However, there are significant drawbacks. Since you’re not reducing the loan principal, you’ll need a solid repayment strategy for when the term ends. This could involve savings, investments, or selling the property, but if these plans don’t materialize, repaying the full balance could become a challenge. Additionally, qualifying for an interest-only mortgage is often more difficult. Lenders usually require a larger deposit, thorough affordability checks, and a viable repayment plan. While monthly payments are lower, you could end up paying more interest over the long run compared to a repayment mortgage.
Affordability – Lenders assess your income to determine whether you qualify. Many require a minimum annual income of between £50,000 and £100,000 for single or joint applicants. However, some specialist lenders accept lower earnings and may consider self-employed individuals with sufficient proof of income.

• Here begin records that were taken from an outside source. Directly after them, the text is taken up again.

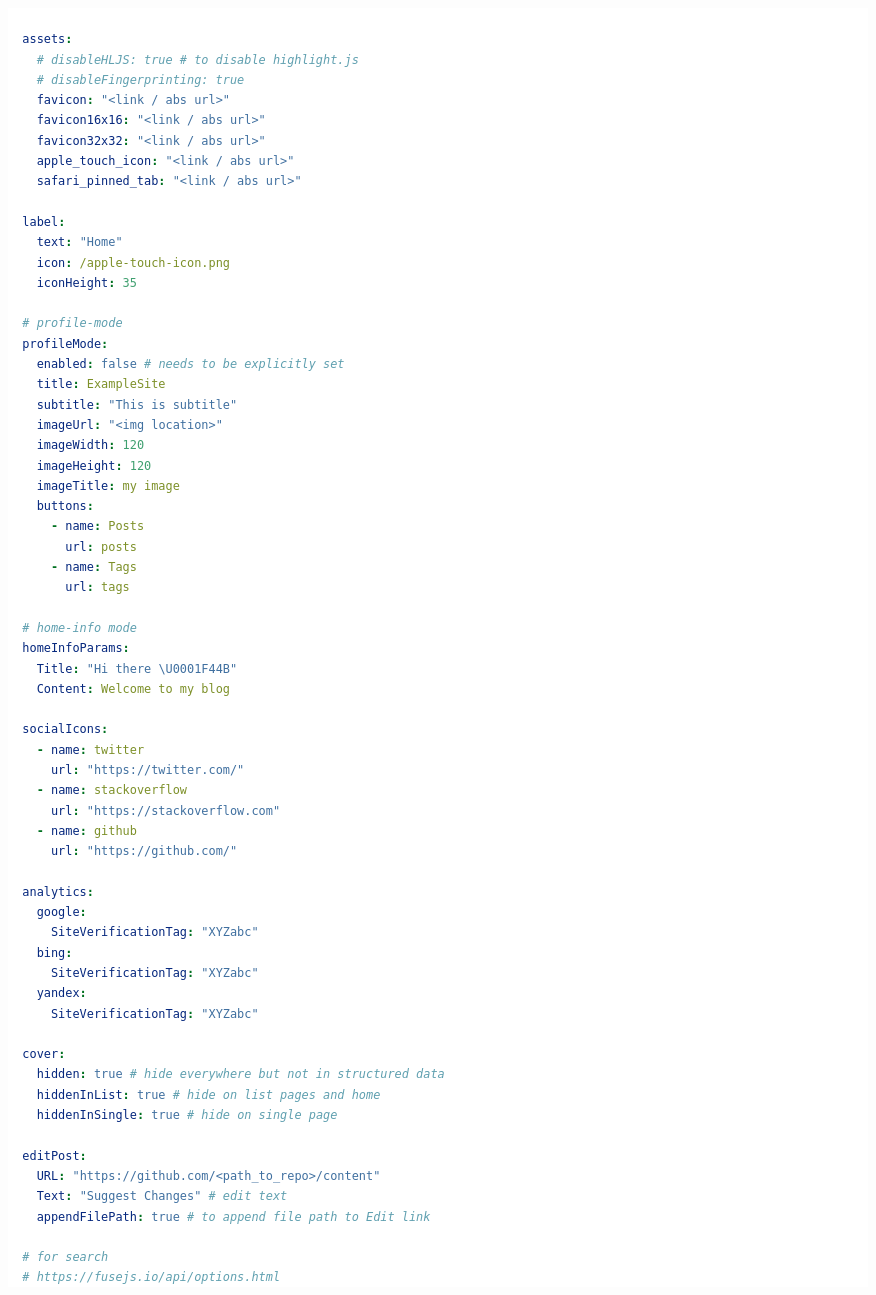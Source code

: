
 ```yml

  assets:
    # disableHLJS: true # to disable highlight.js
    # disableFingerprinting: true
    favicon: "<link / abs url>"
    favicon16x16: "<link / abs url>"
    favicon32x32: "<link / abs url>"
    apple_touch_icon: "<link / abs url>"
    safari_pinned_tab: "<link / abs url>"

  label:
    text: "Home"
    icon: /apple-touch-icon.png
    iconHeight: 35

  # profile-mode
  profileMode:
    enabled: false # needs to be explicitly set
    title: ExampleSite
    subtitle: "This is subtitle"
    imageUrl: "<img location>"
    imageWidth: 120
    imageHeight: 120
    imageTitle: my image
    buttons:
      - name: Posts
        url: posts
      - name: Tags
        url: tags

  # home-info mode
  homeInfoParams:
    Title: "Hi there \U0001F44B"
    Content: Welcome to my blog

  socialIcons:
    - name: twitter
      url: "https://twitter.com/"
    - name: stackoverflow
      url: "https://stackoverflow.com"
    - name: github
      url: "https://github.com/"

  analytics:
    google:
      SiteVerificationTag: "XYZabc"
    bing:
      SiteVerificationTag: "XYZabc"
    yandex:
      SiteVerificationTag: "XYZabc"

  cover:
    hidden: true # hide everywhere but not in structured data
    hiddenInList: true # hide on list pages and home
    hiddenInSingle: true # hide on single page

  editPost:
    URL: "https://github.com/<path_to_repo>/content"
    Text: "Suggest Changes" # edit text
    appendFilePath: true # to append file path to Edit link

  # for search
  # https://fusejs.io/api/options.html
```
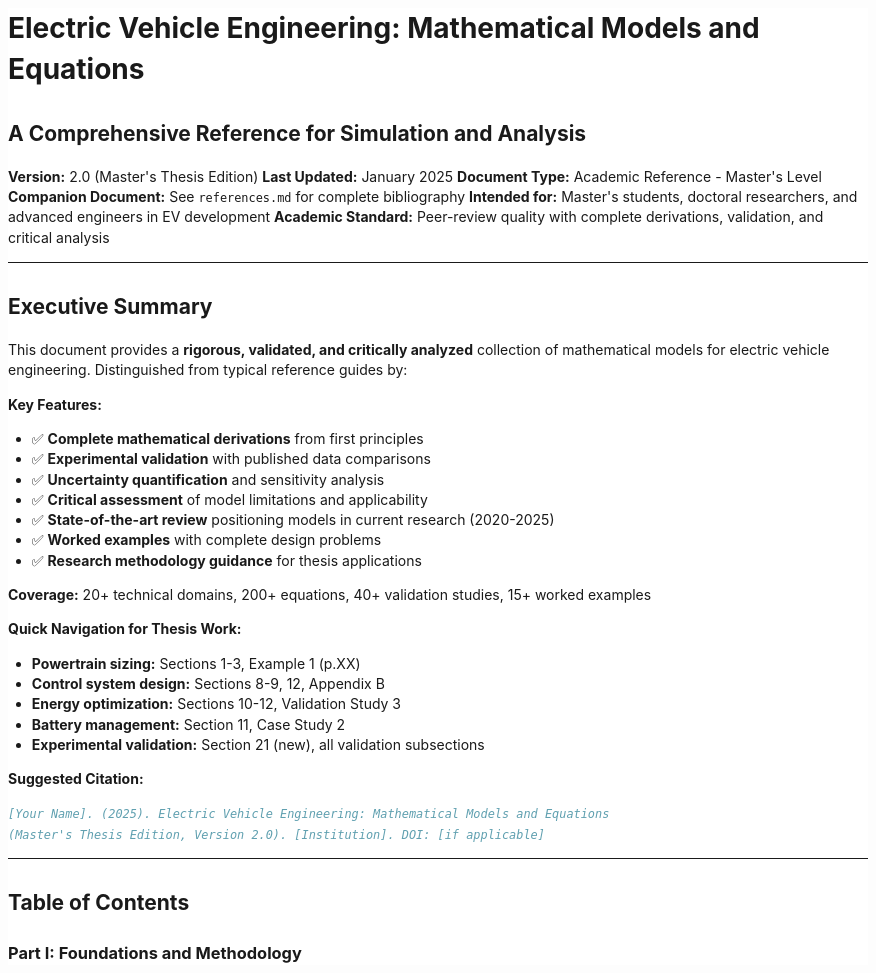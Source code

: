 # Electric Vehicle Engineering: Mathematical Models and Equations
## A Comprehensive Reference for Simulation and Analysis

**Version:** 2.0 (Master's Thesis Edition)
**Last Updated:** January 2025
**Document Type:** Academic Reference - Master's Level
**Companion Document:** See `references.md` for complete bibliography
**Intended for:** Master's students, doctoral researchers, and advanced engineers in EV development
**Academic Standard:** Peer-review quality with complete derivations, validation, and critical analysis

---

## Executive Summary

This document provides a **rigorous, validated, and critically analyzed** collection of mathematical models for electric vehicle engineering. Distinguished from typical reference guides by:

**Key Features:**

- ✅ **Complete mathematical derivations** from first principles
- ✅ **Experimental validation** with published data comparisons
- ✅ **Uncertainty quantification** and sensitivity analysis
- ✅ **Critical assessment** of model limitations and applicability
- ✅ **State-of-the-art review** positioning models in current research (2020-2025)
- ✅ **Worked examples** with complete design problems
- ✅ **Research methodology guidance** for thesis applications

**Coverage:** 20+ technical domains, 200+ equations, 40+ validation studies, 15+ worked examples

**Quick Navigation for Thesis Work:**

- **Powertrain sizing:** Sections 1-3, Example 1 (p.XX)
- **Control system design:** Sections 8-9, 12, Appendix B
- **Energy optimization:** Sections 10-12, Validation Study 3
- **Battery management:** Section 11, Case Study 2
- **Experimental validation:** Section 21 (new), all validation subsections

**Suggested Citation:**

```bibtex
[Your Name]. (2025). Electric Vehicle Engineering: Mathematical Models and Equations
(Master's Thesis Edition, Version 2.0). [Institution]. DOI: [if applicable]
```

---

## Table of Contents

### Part I: Foundations and Methodology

Self-Employment – Self-employed borrowers generally have access to similar interest-only mortgage deals as employed applicants. However, you’ll usually need at least three years of financial records. If you have a shorter trading history, specialist lenders may still be able to assist.
Credit History – A poor credit history, including CCJs, IVAs, or previous bankruptcy, can limit your options. However, some lenders specialize in adverse credit mortgages and may still consider you for an interest-only deal.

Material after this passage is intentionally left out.